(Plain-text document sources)
Start of Block
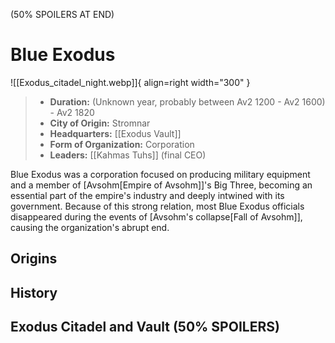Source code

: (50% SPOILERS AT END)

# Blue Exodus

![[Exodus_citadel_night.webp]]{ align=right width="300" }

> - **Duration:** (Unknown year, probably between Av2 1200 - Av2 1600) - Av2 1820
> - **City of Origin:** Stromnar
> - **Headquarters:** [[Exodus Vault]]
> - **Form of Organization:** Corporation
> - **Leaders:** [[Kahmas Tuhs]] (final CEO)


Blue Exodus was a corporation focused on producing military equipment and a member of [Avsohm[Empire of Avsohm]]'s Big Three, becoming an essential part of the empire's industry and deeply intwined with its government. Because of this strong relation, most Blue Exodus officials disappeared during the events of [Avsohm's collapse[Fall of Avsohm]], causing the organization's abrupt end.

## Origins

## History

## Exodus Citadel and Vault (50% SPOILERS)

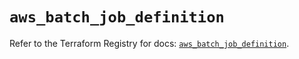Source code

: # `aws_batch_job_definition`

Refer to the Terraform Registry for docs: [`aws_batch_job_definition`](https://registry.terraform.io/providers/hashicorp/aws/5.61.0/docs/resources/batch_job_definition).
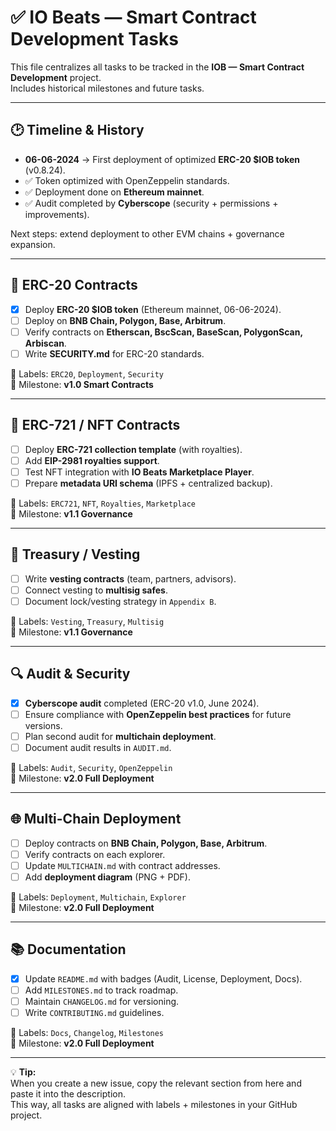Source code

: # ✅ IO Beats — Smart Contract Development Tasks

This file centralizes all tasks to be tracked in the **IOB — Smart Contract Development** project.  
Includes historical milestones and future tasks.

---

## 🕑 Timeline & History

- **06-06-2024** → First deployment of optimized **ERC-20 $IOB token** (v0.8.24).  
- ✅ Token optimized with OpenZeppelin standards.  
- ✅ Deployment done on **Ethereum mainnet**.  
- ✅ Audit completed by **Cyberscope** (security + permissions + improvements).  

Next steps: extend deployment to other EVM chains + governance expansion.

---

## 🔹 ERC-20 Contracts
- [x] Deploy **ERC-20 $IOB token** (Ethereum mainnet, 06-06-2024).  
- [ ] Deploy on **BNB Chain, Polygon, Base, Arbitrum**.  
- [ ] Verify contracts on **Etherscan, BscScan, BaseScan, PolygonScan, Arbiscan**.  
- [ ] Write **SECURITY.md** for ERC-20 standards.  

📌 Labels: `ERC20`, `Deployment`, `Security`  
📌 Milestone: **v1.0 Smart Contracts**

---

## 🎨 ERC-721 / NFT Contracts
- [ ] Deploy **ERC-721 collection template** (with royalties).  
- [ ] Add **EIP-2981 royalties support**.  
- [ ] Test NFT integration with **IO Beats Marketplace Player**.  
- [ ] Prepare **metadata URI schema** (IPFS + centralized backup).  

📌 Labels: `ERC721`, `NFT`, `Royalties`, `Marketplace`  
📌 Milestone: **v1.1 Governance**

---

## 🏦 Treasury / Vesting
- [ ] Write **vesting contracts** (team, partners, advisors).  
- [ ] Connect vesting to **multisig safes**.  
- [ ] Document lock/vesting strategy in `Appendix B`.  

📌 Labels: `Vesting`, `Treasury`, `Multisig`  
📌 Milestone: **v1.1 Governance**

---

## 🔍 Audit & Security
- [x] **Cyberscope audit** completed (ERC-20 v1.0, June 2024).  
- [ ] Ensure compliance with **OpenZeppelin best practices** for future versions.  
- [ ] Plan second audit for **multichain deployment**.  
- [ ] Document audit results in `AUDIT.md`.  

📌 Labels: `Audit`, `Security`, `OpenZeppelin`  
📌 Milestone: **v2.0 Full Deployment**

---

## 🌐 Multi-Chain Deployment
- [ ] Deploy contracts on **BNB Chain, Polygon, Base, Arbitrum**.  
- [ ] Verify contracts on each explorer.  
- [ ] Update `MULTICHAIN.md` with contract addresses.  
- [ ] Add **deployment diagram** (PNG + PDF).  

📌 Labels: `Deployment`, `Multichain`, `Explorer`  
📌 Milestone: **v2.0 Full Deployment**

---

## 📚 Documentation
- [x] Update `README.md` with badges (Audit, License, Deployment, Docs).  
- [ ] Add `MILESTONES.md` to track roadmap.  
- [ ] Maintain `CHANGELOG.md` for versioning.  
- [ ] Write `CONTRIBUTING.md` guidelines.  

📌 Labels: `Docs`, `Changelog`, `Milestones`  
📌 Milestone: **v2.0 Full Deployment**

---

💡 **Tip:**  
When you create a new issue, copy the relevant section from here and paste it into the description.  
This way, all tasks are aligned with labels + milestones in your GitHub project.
End of Block
▶ [Instructions to follow]:
Where pictures appear, drop them, and reproduce exactly only the lines running from the beginning of the data to the line that contains "Tuhs]] (final CEO)", inclusive.

▶ [Answer to the exercise]:
Source code

: (50% SPOILERS AT END)

# Blue Exodus

![[Exodus_citadel_night.webp]]{ align=right width="300" }

> - **Duration:** (Unknown year, probably between Av2 1200 - Av2 1600) - Av2 1820
> - **City of Origin:** Stromnar
> - **Headquarters:** [[Exodus Vault]]
> - **Form of Organization:** Corporation
> - **Leaders:** [[Kahmas Tuhs]] (final CEO)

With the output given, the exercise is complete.